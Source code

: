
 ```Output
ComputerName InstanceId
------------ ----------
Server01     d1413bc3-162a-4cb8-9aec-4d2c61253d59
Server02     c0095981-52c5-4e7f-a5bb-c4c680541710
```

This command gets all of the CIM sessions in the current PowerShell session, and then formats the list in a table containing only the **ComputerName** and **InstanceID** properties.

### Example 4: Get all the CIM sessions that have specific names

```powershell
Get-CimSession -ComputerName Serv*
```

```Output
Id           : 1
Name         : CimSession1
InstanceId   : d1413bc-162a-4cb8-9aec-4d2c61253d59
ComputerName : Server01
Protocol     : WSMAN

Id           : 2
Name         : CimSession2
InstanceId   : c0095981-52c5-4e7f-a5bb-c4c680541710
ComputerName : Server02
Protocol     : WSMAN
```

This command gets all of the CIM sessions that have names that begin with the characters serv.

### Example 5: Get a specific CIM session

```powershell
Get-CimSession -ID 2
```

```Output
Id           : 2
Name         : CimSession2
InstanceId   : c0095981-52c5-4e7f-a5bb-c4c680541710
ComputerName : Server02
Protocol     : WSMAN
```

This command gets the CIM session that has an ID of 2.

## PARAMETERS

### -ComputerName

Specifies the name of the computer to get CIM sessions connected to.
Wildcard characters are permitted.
========================
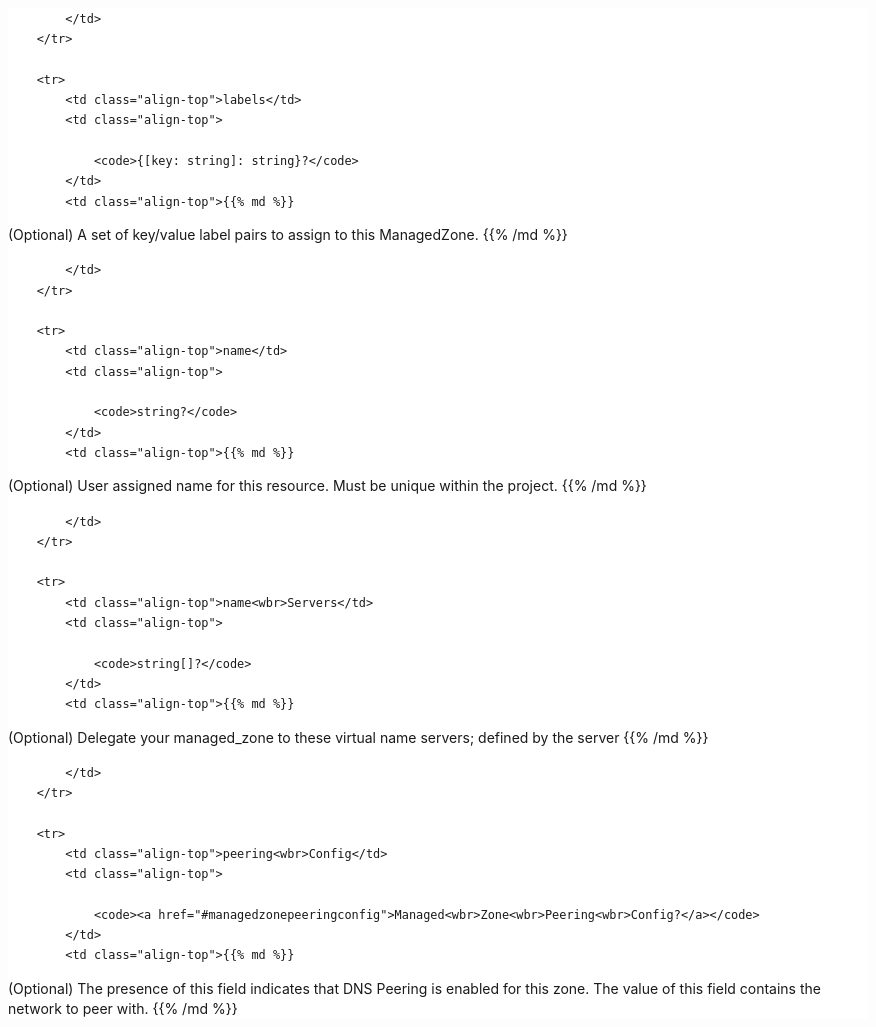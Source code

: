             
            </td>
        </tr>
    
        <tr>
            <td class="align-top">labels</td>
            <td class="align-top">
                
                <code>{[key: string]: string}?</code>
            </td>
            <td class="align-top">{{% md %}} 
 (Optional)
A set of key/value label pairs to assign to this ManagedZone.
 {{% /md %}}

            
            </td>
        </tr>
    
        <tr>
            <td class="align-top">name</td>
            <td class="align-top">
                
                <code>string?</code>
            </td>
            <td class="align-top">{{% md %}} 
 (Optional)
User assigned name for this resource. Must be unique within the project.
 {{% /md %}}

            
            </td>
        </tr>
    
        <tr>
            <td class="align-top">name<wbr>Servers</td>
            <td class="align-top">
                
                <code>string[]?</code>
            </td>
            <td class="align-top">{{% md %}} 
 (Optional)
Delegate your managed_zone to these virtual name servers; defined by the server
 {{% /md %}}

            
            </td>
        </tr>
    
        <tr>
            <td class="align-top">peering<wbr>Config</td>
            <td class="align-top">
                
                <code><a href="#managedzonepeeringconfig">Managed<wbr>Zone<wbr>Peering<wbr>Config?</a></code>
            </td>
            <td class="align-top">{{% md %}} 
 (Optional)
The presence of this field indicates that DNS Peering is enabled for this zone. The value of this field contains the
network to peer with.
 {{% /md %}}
========================
ABOUT THIS EXERCISE: Where does the string "have" occur in the data above? Copy every line that holds it.

FINISHED TASK:
### Example 4: Get all the CIM sessions that have specific names
This command gets all of the CIM sessions that have names that begin with the characters serv.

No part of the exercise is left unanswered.